Independent and Alternative: Key Issues and Debates in Documentary Filmmaking in China and India

This discussion features two scholars of Indian documentaries and two scholars of Chinese documentaries. In the form of brief individual presentations, conversations between presenters, and Q & A with audience, the forum aims to establish some key points of connection, similarities and differences in the area of documentary filmmaking in China and India. Issues to be discussed range from the state intervention and regulation of documentary filmmaking, censorship, the political economy of production and reception, relations with mainstream culture, and the circulation of documentaries in transnational intellectual and cultural circuits.

About the speakers

Anjali Monteiro and K.P. Jayasankar are Professors at the  School of Media and Cultural Studies, Tata Institute of Social Sciences, Mumbai. Monteiro has a Masters degree in Economics and a Ph.D. in Sociology. Jayasankar has an M.A. in German Studies and a Ph.D. in Humanities and Social Sciences. Both of them are involved in media production, teaching and research. .  A presiding thematic of much of their work has been a problematising of notions of self and the other, of normality and deviance, of the local and the global, through the exploration of diverse narratives and rituals. Jointly they have won thirty national and international awards for their films. Their most recent  award is the Basil Wright Prize for So Heddan So Hoddan  (Like Here Like There) at the 13th RAI International Festival of Ethnographic Film 2013.  An adaptation of their film ‘Saacha‘ (The Loom) is a part of the exhibition ‘Project Space: Word. Sound. Power.‘  currently showing at the Tate Modern, London. They have several papers in the area of media and cultural studies. They also serve as visiting faculty to several institutions in India and abroad and are currently at the University of Technology, Sydney as an ICCR visiting professor/Key Technology Partner fellow, for a semester.

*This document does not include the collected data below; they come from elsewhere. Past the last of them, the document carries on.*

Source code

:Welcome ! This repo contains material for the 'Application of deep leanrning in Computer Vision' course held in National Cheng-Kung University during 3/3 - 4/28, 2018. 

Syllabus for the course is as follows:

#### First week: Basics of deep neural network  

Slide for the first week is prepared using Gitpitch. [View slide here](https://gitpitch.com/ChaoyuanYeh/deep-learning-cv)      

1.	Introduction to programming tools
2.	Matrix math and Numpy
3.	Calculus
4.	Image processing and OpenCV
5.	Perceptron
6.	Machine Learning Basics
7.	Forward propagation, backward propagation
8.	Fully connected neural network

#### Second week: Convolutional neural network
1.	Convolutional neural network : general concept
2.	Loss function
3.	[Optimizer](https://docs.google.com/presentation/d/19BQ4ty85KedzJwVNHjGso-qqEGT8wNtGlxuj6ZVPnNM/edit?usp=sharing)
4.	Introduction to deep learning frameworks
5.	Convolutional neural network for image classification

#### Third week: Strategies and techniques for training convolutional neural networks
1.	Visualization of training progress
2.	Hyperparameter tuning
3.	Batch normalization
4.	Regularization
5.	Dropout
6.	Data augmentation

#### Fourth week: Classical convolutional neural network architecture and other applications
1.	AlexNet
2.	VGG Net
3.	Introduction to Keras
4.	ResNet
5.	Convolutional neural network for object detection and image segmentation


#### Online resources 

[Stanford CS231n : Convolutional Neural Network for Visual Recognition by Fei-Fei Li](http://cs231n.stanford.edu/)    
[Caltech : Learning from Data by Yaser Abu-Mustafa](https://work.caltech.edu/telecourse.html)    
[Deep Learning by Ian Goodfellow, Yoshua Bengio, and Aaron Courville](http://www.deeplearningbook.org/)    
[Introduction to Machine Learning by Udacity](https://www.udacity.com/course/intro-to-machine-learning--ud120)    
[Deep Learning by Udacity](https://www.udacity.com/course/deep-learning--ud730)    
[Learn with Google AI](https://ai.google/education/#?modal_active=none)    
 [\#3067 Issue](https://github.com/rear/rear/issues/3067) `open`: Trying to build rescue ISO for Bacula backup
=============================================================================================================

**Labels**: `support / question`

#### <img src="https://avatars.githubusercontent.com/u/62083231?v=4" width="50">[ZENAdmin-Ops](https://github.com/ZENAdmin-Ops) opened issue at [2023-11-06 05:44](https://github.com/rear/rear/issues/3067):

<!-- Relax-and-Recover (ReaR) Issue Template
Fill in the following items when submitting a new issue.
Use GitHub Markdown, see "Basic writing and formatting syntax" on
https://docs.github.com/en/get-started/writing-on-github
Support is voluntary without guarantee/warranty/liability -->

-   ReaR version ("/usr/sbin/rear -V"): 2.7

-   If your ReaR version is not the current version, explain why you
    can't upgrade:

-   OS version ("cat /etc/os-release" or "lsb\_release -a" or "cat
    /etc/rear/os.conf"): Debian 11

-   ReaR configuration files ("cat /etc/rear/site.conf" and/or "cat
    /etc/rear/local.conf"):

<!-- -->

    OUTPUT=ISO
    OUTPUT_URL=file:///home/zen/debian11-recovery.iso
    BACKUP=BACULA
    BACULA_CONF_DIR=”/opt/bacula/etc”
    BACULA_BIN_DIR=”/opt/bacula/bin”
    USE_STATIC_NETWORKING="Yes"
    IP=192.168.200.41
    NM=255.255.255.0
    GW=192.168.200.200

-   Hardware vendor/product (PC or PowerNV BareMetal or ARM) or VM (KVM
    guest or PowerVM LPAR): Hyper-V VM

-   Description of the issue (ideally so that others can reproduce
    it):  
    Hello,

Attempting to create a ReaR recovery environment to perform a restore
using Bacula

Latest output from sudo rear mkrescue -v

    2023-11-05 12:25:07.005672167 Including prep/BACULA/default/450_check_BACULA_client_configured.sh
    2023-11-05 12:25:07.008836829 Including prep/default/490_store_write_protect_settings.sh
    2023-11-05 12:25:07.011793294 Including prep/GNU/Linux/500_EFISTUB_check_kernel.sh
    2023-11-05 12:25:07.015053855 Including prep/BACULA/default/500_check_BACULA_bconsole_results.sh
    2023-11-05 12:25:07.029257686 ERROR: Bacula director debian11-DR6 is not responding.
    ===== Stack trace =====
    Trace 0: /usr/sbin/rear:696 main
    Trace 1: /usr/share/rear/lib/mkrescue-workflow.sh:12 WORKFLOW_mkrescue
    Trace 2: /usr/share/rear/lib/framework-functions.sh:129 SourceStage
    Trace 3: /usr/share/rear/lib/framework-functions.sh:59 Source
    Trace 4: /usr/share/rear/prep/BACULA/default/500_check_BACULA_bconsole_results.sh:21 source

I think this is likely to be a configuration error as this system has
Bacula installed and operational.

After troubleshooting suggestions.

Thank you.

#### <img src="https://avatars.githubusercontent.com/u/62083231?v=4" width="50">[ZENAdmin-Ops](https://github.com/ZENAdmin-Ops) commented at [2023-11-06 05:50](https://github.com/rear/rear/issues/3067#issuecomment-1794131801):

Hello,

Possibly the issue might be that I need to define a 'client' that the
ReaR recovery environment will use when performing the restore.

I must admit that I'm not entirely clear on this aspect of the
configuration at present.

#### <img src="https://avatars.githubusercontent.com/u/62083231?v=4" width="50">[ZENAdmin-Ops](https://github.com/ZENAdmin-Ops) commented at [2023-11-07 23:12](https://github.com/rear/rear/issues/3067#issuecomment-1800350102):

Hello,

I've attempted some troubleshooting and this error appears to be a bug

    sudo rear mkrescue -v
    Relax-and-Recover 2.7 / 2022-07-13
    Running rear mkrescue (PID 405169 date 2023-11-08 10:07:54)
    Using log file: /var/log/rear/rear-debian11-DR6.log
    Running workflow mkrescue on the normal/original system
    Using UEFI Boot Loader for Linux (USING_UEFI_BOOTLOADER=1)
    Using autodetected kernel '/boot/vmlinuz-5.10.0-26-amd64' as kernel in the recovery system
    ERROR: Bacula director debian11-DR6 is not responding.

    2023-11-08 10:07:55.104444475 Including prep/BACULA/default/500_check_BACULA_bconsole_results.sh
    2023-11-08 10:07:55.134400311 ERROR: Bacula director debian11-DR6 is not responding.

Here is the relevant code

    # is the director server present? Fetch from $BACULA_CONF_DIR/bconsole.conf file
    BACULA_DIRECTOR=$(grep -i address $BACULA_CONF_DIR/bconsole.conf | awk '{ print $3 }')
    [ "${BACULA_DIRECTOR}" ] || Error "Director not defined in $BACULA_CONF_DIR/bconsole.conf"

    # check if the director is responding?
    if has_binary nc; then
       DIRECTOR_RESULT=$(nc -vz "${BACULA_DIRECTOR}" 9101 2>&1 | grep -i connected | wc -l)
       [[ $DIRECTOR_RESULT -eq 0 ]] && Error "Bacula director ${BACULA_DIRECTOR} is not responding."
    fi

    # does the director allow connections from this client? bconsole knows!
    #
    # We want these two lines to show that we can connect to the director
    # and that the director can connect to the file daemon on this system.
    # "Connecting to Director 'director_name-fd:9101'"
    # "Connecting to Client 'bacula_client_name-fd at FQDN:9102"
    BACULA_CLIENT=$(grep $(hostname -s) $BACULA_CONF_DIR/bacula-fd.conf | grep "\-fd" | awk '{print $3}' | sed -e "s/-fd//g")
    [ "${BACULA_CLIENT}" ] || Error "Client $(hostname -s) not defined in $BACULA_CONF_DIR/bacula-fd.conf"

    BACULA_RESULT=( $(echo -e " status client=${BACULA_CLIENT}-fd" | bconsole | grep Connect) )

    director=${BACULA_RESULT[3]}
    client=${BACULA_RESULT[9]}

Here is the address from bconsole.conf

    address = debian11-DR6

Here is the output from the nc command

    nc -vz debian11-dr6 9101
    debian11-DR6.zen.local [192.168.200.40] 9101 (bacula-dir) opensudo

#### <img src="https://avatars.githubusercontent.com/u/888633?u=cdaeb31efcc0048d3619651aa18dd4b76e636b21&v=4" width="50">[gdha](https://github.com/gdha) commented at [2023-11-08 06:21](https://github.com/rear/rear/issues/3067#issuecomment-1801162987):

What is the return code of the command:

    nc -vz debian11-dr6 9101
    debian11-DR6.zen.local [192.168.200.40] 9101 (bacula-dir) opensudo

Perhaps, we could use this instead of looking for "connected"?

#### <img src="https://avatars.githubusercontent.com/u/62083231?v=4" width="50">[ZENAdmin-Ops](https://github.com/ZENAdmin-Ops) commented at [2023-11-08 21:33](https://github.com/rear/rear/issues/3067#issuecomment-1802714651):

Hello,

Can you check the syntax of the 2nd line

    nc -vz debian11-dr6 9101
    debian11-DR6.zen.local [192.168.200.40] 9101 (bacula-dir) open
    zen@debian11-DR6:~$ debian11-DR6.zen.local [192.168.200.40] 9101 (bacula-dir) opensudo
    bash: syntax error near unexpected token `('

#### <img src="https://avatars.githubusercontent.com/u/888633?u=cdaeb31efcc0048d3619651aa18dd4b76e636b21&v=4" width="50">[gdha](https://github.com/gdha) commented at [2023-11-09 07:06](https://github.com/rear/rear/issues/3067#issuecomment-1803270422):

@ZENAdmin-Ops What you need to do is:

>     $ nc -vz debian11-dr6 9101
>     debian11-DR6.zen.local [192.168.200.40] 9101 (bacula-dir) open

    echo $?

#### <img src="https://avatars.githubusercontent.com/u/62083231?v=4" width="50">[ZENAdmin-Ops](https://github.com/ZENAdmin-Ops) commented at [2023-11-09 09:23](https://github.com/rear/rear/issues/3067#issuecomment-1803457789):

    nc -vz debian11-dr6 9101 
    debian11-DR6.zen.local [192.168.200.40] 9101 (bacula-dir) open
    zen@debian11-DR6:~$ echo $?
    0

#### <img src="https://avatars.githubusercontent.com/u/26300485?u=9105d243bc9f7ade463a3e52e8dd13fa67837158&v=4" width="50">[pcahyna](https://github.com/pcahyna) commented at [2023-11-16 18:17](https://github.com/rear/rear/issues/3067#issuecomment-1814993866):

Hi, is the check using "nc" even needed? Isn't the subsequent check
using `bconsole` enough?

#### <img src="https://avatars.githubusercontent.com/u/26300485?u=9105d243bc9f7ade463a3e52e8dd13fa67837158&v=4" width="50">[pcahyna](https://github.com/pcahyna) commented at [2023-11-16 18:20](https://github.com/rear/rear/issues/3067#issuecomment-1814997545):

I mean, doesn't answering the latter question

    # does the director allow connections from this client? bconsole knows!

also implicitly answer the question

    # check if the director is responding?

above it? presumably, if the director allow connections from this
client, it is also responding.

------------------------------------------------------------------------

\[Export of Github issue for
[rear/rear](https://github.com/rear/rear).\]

Ying Qian is a post-doctoral fellow at the Australian Centre on China in the World, the Australian National University.  Her research interests include modern Chinese cultural and social history, cinema, visual art and image ethics, and historiography and memories of China’s revolutions and socialism.  Ying received her doctoral degree from Harvard University in Chinese history with a secondary field in Film and Visual Studies, and has published extensively on Chinese cinema, visual art and cultural politics, including a survey of contemporary independent Chinese documentary cinema entitled “Power in the Frame” in New Left Review, and articles in Oxford Handbook of Chinese Cinemas and China Heritage Quarterly.  Presently she is completing a book manuscript on documentary cinema in China’s socialist period, while beginning a new research project on histories of cinema and experience in China’s multi-lingual and multi-ethnic border regions from the 1930s to the present.  Besides academic research, she is also a film critic, programmer and practitioner herself.  Her film criticism has appeared in Chinese, English and Czech language newspapers and journals, and her own documentary and short films have been exhibited and broadcasted in a number of countries.  Having served for three years as the founding co-curator for Emergent Visions, a film program showcasing independent Chinese documentary cinema based at the Fairbank Centre for Chinese Studies, Harvard University, she has upon arriving in Australia co-founded Asia and the Pacific Screens (APS), a monthly film program at the ANU, showcasing thoughtful, provocative and socially engaged cinema from Asia and the Pacific.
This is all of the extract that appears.